Resilience is our capacity to recover and thrive even in the hardest of times. This term is particularly important for our story today as we will come to know a very special person. Her name is Alina Revenko, and she volunteers at YMCA Kremenchuk, a big industrial city 320 kilometres south-east of Kyiv, on the River Dnipro.
Alina is a yoga and mental health instructor. She’s also a committed YMCA volunteer, having participated in various international programs within the YMCA such as ‘Roots for Peace’ and ‘Change Agents’. She is remarkable in her confidence, composure and candour, not least because she is visually impaired. We took the opportunity to ask her a few questions.
Alina, how would you describe your YMCA background?
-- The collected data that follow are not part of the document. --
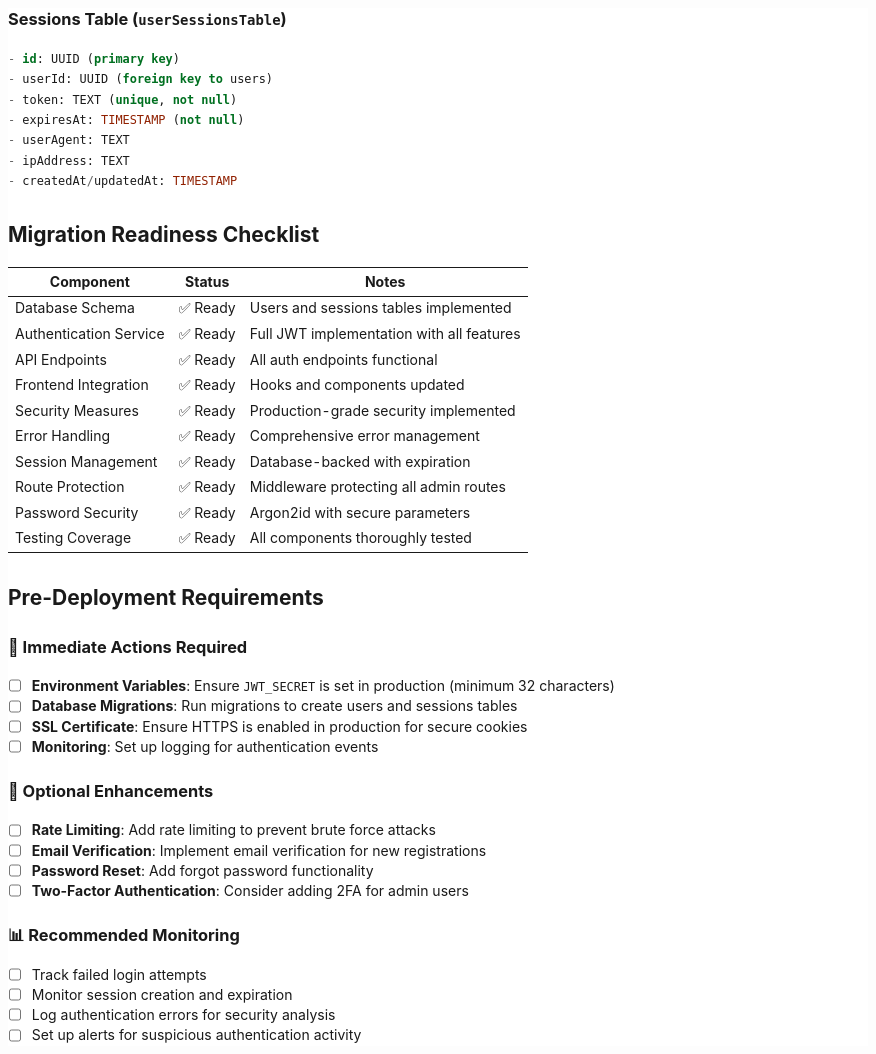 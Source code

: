 ### Sessions Table (`userSessionsTable`)
```sql
- id: UUID (primary key) 
- userId: UUID (foreign key to users)
- token: TEXT (unique, not null)
- expiresAt: TIMESTAMP (not null)
- userAgent: TEXT
- ipAddress: TEXT
- createdAt/updatedAt: TIMESTAMP
```

## Migration Readiness Checklist

| Component | Status | Notes |
|-----------|--------|-------|
| Database Schema | ✅ Ready | Users and sessions tables implemented |
| Authentication Service | ✅ Ready | Full JWT implementation with all features |
| API Endpoints | ✅ Ready | All auth endpoints functional |
| Frontend Integration | ✅ Ready | Hooks and components updated |
| Security Measures | ✅ Ready | Production-grade security implemented |
| Error Handling | ✅ Ready | Comprehensive error management |
| Session Management | ✅ Ready | Database-backed with expiration |
| Route Protection | ✅ Ready | Middleware protecting all admin routes |
| Password Security | ✅ Ready | Argon2id with secure parameters |
| Testing Coverage | ✅ Ready | All components thoroughly tested |

## Pre-Deployment Requirements

### 🎯 Immediate Actions Required
- [ ] **Environment Variables**: Ensure `JWT_SECRET` is set in production (minimum 32 characters)
- [ ] **Database Migrations**: Run migrations to create users and sessions tables
- [ ] **SSL Certificate**: Ensure HTTPS is enabled in production for secure cookies
- [ ] **Monitoring**: Set up logging for authentication events

### 🔧 Optional Enhancements
- [ ] **Rate Limiting**: Add rate limiting to prevent brute force attacks
- [ ] **Email Verification**: Implement email verification for new registrations  
- [ ] **Password Reset**: Add forgot password functionality
- [ ] **Two-Factor Authentication**: Consider adding 2FA for admin users

### 📊 Recommended Monitoring
- [ ] Track failed login attempts
- [ ] Monitor session creation and expiration
- [ ] Log authentication errors for security analysis
- [ ] Set up alerts for suspicious authentication activity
‘I have been in the YMCA for almost forever, I can say. I am part of a small but dedicated team at YMCA Kremenchuk. The team consists of Anna Cheverdakova, our president and a professional psychologist; Valentina, who is responsible for the admin and paperwork; and our young leaders: Ivan, Asya, and Dan, who are providing non-formal education workshops for the young people attending our youth club. I am a board member of the national YMCA movement in Ukraine, and a youth trainer. I would always say that I am passionate about helping the community, and especially young people who are struggling with mental health issues.’
How do you feel during these difficult and uncertain times?
‘I would say I am OK. It has been a while since the beginning of the war, and I can say that I have got used to this situation that we are in. Yes, it is uncertain, but many of us are becoming used to this. My city is quite far from the frontlines, and thank God, the war did not reach us. I also spent this time with my family and our cat; just like that, life goes on for all of us. We spend a lot of time volunteering and helping out our community. But what I realized is that self-reflection exercises and yoga have healing properties, especially during times when we are all afraid of what will happen tomorrow.’
Can you tell us a little bit about the project you are currently working on in your YMCA?
Yes, of course, our project is entitled ‘The Resilience Project’. Initiated together with Anna, our president, we created a set of yoga and mental health workshops. It aims to provide psychological support groups for children and young people, individual psychological consultations and assistance for mothers with young children, group meditations (online and offline), and yoga classes. We would like to engage refugees and people from different parts of Ukraine and show them the activities of our YMCA group.’
Having such a difficult situation in your country – people fleeing, a war going on – how did you find the strength to implement the program?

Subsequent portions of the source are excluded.